This latter method treats the subset of black-colored pixels as a separate object (as opposed to treating the entire visual scene as a single object), and doing this kind of differentiation in more and more complex ways leads to a well-defined object or concept, or a large number of them.  Associating sounds like “meow” with this subset of black-colored pixels, is just one example of yet another set of properties or predictions that further defines this perceived object as distinct from the rest of the perceptual scene.  Associating this object with a visual or auditory label such as “cat” finally links this ontological object with language.  As long as we agree on what is generally meant by the word “cat” (which we determine through its use), then we can share and modify the predictive models associated with such an object or concept, as we can do with any other successful instance of linguistic communication.

Language, Context, and Linguistic Relativism

However, it should be noted that as we get to more complex causal relations (more complex concepts/objects), we can no longer give these concepts a simple one word label and expect to communicate information about them nearly as easily as we could for the concept of a “cat”.  Think about concepts like “love” or “patriotism” or “transcendence” and realize how there’s many different ways that we use those terms and how they can mean all sorts of different things and so our meaning behind those words will be heavily conveyed to others by the context that they are used in.  And context in a PP framework could be described as simply the (expected) conjunction of multiple predictive models (multiple sets of causal relations) such as the conjunction of the predictive models pertaining to the concepts of food, pizza, and a desirable taste, and the word “love” which would imply a particular use of the word “love” as used in the phrase “I love pizza”.  This use of the word “love” is different than one which involves the conjunction of predictive models pertaining to the concepts of intimacy, sex, infatuation, and care, implied in a phrase like “I love my wife”.  In any case, conjunctions of predictive models can get complicated and this carries over to our stretching our language to its very limits.

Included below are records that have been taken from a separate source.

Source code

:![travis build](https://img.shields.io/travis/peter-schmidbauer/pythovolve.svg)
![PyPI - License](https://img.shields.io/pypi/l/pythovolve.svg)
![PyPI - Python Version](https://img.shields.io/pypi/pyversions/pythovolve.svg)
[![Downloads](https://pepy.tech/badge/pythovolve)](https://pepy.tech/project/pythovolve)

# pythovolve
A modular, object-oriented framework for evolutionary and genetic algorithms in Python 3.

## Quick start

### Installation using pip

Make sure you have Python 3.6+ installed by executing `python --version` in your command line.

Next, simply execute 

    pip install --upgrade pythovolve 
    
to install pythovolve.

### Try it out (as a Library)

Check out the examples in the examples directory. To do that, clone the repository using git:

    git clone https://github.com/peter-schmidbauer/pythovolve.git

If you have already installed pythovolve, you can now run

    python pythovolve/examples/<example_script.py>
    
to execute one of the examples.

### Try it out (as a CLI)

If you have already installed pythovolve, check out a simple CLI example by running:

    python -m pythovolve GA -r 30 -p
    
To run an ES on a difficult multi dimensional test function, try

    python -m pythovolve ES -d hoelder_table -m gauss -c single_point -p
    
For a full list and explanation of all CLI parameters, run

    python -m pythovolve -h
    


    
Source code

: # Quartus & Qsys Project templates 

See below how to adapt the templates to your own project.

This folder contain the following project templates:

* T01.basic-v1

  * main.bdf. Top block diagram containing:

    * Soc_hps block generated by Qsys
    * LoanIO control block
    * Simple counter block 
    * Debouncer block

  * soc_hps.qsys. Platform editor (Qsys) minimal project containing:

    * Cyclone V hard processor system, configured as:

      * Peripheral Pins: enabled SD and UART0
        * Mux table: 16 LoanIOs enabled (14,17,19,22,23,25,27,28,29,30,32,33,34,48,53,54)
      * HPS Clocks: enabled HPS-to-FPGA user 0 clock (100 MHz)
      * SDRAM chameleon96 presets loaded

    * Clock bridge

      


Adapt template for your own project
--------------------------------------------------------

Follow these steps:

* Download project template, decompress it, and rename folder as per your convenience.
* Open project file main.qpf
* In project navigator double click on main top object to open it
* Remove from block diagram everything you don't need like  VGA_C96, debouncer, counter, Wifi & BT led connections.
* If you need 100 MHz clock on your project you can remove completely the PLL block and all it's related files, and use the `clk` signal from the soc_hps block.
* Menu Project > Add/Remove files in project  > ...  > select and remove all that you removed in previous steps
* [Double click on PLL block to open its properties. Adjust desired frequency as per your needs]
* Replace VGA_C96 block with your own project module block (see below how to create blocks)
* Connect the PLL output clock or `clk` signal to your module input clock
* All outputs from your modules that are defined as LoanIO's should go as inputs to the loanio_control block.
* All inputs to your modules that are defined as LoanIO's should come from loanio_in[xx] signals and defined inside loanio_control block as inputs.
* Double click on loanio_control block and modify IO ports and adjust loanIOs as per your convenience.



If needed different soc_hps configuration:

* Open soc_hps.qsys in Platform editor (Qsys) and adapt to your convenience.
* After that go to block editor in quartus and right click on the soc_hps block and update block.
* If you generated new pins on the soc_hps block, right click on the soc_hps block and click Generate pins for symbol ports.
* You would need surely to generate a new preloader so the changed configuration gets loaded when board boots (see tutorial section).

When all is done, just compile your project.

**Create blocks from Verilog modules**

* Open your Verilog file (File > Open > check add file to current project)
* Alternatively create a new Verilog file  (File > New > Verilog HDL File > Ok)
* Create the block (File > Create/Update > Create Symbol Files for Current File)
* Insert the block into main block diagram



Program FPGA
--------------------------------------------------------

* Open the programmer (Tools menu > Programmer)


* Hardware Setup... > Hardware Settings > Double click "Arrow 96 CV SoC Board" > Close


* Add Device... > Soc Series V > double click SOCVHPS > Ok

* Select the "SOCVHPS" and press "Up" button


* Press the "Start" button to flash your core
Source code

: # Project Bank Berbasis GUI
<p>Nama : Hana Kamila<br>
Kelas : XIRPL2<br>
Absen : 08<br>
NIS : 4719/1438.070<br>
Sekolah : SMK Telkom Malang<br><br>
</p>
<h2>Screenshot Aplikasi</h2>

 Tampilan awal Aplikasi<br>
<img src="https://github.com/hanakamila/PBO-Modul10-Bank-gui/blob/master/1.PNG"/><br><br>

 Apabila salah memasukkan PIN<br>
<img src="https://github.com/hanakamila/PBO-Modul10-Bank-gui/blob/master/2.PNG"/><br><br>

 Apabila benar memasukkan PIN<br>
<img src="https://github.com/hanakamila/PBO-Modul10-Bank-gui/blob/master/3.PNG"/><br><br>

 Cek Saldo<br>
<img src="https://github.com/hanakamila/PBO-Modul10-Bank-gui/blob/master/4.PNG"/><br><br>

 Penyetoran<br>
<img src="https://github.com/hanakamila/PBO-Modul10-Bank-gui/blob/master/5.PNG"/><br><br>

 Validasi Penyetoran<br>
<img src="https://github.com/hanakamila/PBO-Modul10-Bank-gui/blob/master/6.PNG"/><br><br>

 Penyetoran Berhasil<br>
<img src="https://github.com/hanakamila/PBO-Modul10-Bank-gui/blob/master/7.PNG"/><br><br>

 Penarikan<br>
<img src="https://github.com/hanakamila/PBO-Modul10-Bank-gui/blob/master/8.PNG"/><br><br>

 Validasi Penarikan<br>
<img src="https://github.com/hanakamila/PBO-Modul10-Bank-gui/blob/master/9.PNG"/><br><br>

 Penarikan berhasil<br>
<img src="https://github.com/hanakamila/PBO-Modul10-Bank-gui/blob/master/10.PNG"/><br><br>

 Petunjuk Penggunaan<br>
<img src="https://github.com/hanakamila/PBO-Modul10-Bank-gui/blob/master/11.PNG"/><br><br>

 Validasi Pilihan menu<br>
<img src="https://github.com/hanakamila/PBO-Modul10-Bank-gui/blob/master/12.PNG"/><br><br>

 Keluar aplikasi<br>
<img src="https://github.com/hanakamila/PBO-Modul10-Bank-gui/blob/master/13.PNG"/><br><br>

Since we are immersed in language and since it is integral in our day-to-day lives, we also end up being conditioned to think linguistically in a number of ways.  For example, we often think with an interior monologue (e.g. “I am hungry and I want pizza for lunch”) even when we don’t plan on communicating this information to anyone else, so it’s not as if we’re simply rehearsing what we need to say before we say it.  I tend to think however that this linguistic thinking (thinking in our native language) is more or less a result of the fact that the causal relations that we think about have become so strongly associated with certain linguistic labels and propositions, that we sort of automatically think of the causal relations alongside the labels that we “hear” in our head.  This seems to be true even if the causal relations could be thought of without any linguistic labels, in principle at least.  We’ve simply learned to associate them so strongly to one another that in most cases separating the two is just not possible.

On the flip side, this tendency of language to associate itself with our thoughts, also puts certain barriers or restrictions on our thoughts.  If we are always preparing to share our thoughts through language, then we’re going to become somewhat entrained to think in ways that can be most easily expressed in a linguistic form.  So although language may simply be along for the ride with many non-linguistic aspects of thought, our tendency to use it may also structure our thinking and reasoning in large ways.  This would account for why people raised in different cultures with different languages see the world in different ways based on the structure of their language.  While linguistic determinism seems to have been ruled out (the strong version of the Sapir-Whorf hypothesis), there is still strong evidence to support linguistic relativism (the weak version of the Sapir-Whorf hypothesis), whereby one’s language effects their ontology and view of how the world is structured.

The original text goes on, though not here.